All French wine is from grapes grown on American roots. From the thousand dollar bottle on down to the swill, a little bit of the US of A is in every sip. Here’s why:

In the 1860’s nearly half the vineyards in France had fallen to a terrible blight. Vines, many of them decades old, were faltering, not producing grapes, then eventually dying. No one knew why. The blight lasted for over 15 years, closed over 4 million wineries, and devastated the French economy. The government offered a reward of 320,000 francs to anyone who could cure the problem.

A team of French biologists figured out the cause in 1870: an aphid, introduced from America, called phylloxera. This tiny insect would nest in the leaves (like the one I photographed above), hatch, fall to the ground, and consume the roots of the grape vine, eventually killing the plant.

Knowing the cause was a help, but there was no cure. Farmers tried pesticides and other chemicals. They left frogs under the plants, and let chickens roam the vines with the hope that they would eat the phylloxera. None of these ideas worked. It was Leo Laliman and Gaston Bazille, a team of previously unknown wine growers and viticulturists, who suggested the solution of grafting America’s phylloxera-resistant rootstock on to French vines. Their solution worked, and over the following years there was a great reconstruction of the wineries and their vines, and eventually the wine industry returned to normal.
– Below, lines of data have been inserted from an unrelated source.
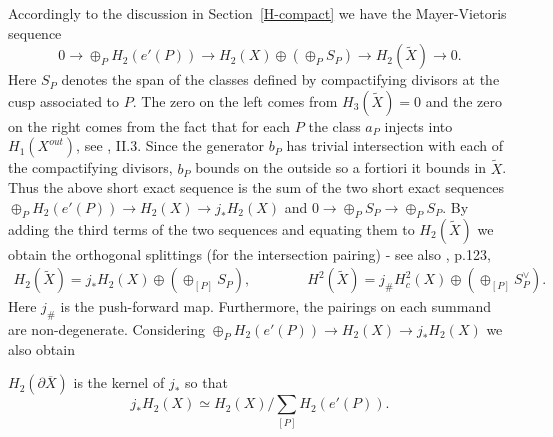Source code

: Accordingly to the discussion in Section~\ref{H-compact} we have the Mayer-Vietoris sequence
\[
0 \to \oplus_P H_2(e'(P)) \to H_2(X) \oplus (\oplus_P S_P)  \to H_2(\tilde{X}) \to 0.
\]
Here $S_{P}$ denotes the span of the classes defined by compactifying divisors at the cusp associated to $P$. The zero on the left comes from $H_3(\tilde{X}) =0$ and the zero on the right comes from the fact that for each $P$ the class $a_P$ injects into $H_1(X^{out})$, see \cite{vGeer}, II.3. Since the generator $b_P$ has trivial intersection with each of the compactifying divisors, $b_P$ bounds on the outside so a fortiori it bounds in $\tilde{X}$. Thus the above short exact sequence is the sum
of the two short exact sequences $\oplus_P H_2(e'(P)) \to H_2(X) \to j_{\ast} H_2(X)$ and
$ 0 \to \oplus_P S_P \to \oplus_P S_P $.  By adding the third terms of the two sequences and equating them to $H_2(\tilde{X})$  we obtain the orthogonal splittings (for the intersection pairing) - see also \cite{vGeer}, p.123,
\begin{align*}\label{vdG2}
H_2(\tilde{X}) = j_{\ast} H_2(X) \oplus \left( \oplus_{[P]} S_{P} \right), \qquad \qquad 
H^2(\tilde{X})  = j_{\#} H_c^2(X) \oplus \left(\oplus_{[P]} S^{\vee}_{P}\right).
\end{align*}
Here $j_{\#}$ is the push-forward map. Furthermore, the pairings on each summand are non-degenerate. Considering $\oplus_P H_2(e'(P)) \to H_2(X) \to j_{\ast} H_2(X)$ we also obtain
\begin{proposition}\label{intersectionhom}
$H_2(\partial \overline{X})$ is the kernel of $j_{\ast}$ so that
\[
j_{\ast} H_2(X) \simeq H_2(X)/ \sum_{[P]} H_2(e'(P)).
\]
\end{proposition}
No cure to phylloxera has been found, and this practice continues today. Every vine I’ve worked on or seen since arriving to France has a graft point near the base. The young vines still have a covering of wax over their graft point, like this:

That bark covered stick is a chunk of harvested American rootstock. An inch-long portion of a French vine was grafted on top, and has since grown into several new, green vines. Though the plant will likely contract phylloxera (many vines have diseased leaves like those in the top photo), the plant will remain strong and hopefully produce grapes for decades to come. That American rootstock will also attempt to grow vines, and their removal is one of the common chores on all wineries. In fact, that’s what I spent most of this morning doing with a spade and pruning shears.

As for Leo and Gaston, they did not receive the 320,000 reward. The French government argued they had not cured the blight, but only stopped it from occurring.

We’re in wine country: Bordeaux

Posted: June 22nd, 2010 | Author: | Filed under: Bordeaux, France, Wine | 6 Comments »

Here we are enjoying box wine from our neighborhood, Cote de Castillon. And the view:

One of the fields of Cabernet grapes.